About this exercise → Copy out the entries below exactly as they stand, but only from the line containing "#### [北京昌平区一屋主母子住院 房屋遭两次强拆](../../pages/ncid280/n13826388.md)" through the line containing "#### [台风梅花二次登陆华东 江苏等沿海掀起巨浪](../../pages/ncid280/n13825356.md)".
Records provided Start Marker
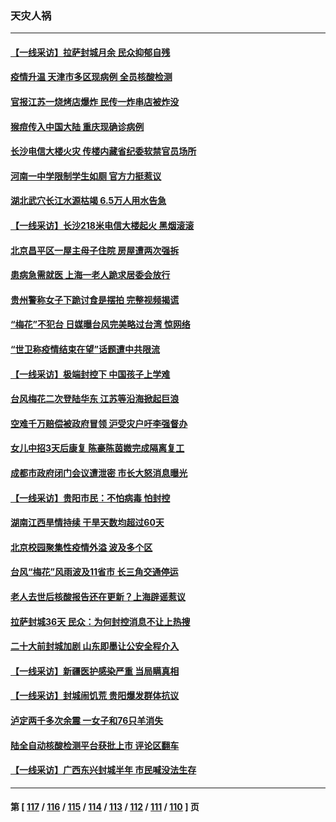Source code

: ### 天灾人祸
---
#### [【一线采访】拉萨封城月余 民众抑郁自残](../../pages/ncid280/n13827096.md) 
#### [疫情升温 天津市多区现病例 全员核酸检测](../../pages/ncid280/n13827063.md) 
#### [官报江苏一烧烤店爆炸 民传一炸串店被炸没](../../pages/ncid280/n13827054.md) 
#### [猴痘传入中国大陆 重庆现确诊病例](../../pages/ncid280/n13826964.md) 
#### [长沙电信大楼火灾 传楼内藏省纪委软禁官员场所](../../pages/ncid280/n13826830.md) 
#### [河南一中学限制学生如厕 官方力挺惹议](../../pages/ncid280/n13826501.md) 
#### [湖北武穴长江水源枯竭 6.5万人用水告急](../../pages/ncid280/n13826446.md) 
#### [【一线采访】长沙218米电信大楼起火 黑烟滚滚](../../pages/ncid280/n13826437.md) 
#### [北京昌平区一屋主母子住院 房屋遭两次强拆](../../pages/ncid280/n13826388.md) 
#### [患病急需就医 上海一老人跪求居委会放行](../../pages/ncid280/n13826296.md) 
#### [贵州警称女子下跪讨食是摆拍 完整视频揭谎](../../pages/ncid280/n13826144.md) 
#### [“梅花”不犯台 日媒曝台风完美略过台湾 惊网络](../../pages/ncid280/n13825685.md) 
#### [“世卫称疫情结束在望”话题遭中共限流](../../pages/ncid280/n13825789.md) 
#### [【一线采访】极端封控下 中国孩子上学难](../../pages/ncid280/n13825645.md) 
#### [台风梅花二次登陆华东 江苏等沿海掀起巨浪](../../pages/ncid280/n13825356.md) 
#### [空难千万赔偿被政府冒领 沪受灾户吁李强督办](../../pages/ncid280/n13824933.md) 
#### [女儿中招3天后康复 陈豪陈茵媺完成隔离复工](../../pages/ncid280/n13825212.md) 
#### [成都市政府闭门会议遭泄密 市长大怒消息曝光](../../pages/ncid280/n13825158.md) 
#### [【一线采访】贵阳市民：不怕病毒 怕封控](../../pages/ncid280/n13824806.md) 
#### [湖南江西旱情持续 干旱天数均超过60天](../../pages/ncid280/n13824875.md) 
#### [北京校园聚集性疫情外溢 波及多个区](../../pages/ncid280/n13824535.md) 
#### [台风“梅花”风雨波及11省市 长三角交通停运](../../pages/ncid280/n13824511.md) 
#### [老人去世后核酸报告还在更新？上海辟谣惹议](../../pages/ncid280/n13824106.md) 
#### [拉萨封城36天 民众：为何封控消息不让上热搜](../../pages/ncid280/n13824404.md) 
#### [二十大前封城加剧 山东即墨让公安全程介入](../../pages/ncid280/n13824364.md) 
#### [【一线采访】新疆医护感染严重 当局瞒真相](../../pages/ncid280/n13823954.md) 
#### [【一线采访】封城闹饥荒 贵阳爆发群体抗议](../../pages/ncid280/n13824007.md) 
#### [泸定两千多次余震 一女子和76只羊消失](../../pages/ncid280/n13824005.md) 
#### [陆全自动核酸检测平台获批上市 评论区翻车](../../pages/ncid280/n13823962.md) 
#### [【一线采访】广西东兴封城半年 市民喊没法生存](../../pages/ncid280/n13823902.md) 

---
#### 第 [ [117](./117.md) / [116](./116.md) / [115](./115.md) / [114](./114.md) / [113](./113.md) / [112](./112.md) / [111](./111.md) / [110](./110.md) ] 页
Records provided End Marker
Records provided Start Marker
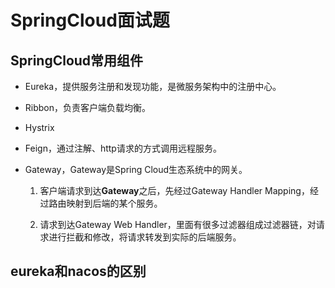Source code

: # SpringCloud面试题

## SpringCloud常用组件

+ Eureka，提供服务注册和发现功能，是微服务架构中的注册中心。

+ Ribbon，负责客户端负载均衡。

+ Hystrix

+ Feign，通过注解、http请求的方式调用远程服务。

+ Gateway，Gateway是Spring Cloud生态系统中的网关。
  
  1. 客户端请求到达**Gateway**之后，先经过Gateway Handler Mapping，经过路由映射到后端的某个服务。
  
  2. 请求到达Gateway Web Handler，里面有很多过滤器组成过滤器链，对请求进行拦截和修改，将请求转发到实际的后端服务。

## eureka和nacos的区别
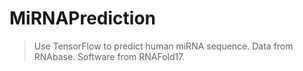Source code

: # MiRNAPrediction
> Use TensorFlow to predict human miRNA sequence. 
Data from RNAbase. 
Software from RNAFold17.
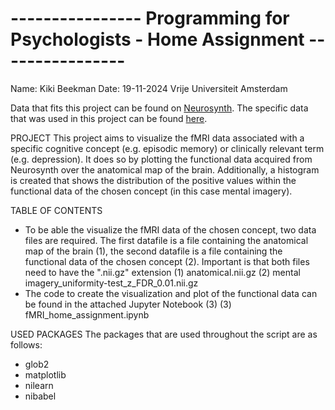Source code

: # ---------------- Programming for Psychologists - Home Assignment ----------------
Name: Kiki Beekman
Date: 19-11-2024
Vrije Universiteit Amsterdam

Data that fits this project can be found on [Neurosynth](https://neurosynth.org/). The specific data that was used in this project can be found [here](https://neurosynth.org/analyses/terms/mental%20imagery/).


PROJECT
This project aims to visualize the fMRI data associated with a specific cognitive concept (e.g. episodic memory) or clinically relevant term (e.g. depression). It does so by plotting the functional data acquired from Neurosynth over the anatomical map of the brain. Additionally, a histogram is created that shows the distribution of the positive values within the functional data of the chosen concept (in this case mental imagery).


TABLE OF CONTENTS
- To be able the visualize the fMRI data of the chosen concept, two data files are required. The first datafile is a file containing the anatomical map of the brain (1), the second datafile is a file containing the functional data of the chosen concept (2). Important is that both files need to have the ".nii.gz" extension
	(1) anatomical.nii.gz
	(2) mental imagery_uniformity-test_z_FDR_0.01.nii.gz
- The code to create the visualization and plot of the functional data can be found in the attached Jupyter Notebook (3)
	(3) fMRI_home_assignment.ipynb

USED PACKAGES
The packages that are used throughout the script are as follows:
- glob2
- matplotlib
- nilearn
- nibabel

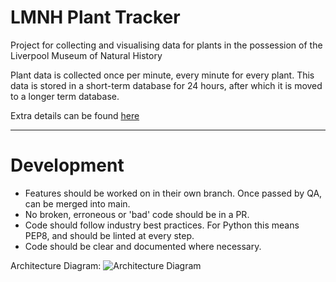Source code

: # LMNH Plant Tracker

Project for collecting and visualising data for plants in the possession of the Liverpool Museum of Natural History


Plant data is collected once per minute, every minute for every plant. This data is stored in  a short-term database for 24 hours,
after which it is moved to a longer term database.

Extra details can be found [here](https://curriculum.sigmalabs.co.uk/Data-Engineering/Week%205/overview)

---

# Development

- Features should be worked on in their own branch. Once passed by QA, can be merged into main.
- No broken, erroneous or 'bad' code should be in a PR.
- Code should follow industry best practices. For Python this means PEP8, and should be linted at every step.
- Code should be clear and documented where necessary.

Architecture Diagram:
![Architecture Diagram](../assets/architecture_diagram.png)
Records provided End Marker
Task answer →
#### [北京昌平区一屋主母子住院 房屋遭两次强拆](../../pages/ncid280/n13826388.md) 
#### [患病急需就医 上海一老人跪求居委会放行](../../pages/ncid280/n13826296.md) 
#### [贵州警称女子下跪讨食是摆拍 完整视频揭谎](../../pages/ncid280/n13826144.md) 
#### [“梅花”不犯台 日媒曝台风完美略过台湾 惊网络](../../pages/ncid280/n13825685.md) 
#### [“世卫称疫情结束在望”话题遭中共限流](../../pages/ncid280/n13825789.md) 
#### [【一线采访】极端封控下 中国孩子上学难](../../pages/ncid280/n13825645.md) 
#### [台风梅花二次登陆华东 江苏等沿海掀起巨浪](../../pages/ncid280/n13825356.md) 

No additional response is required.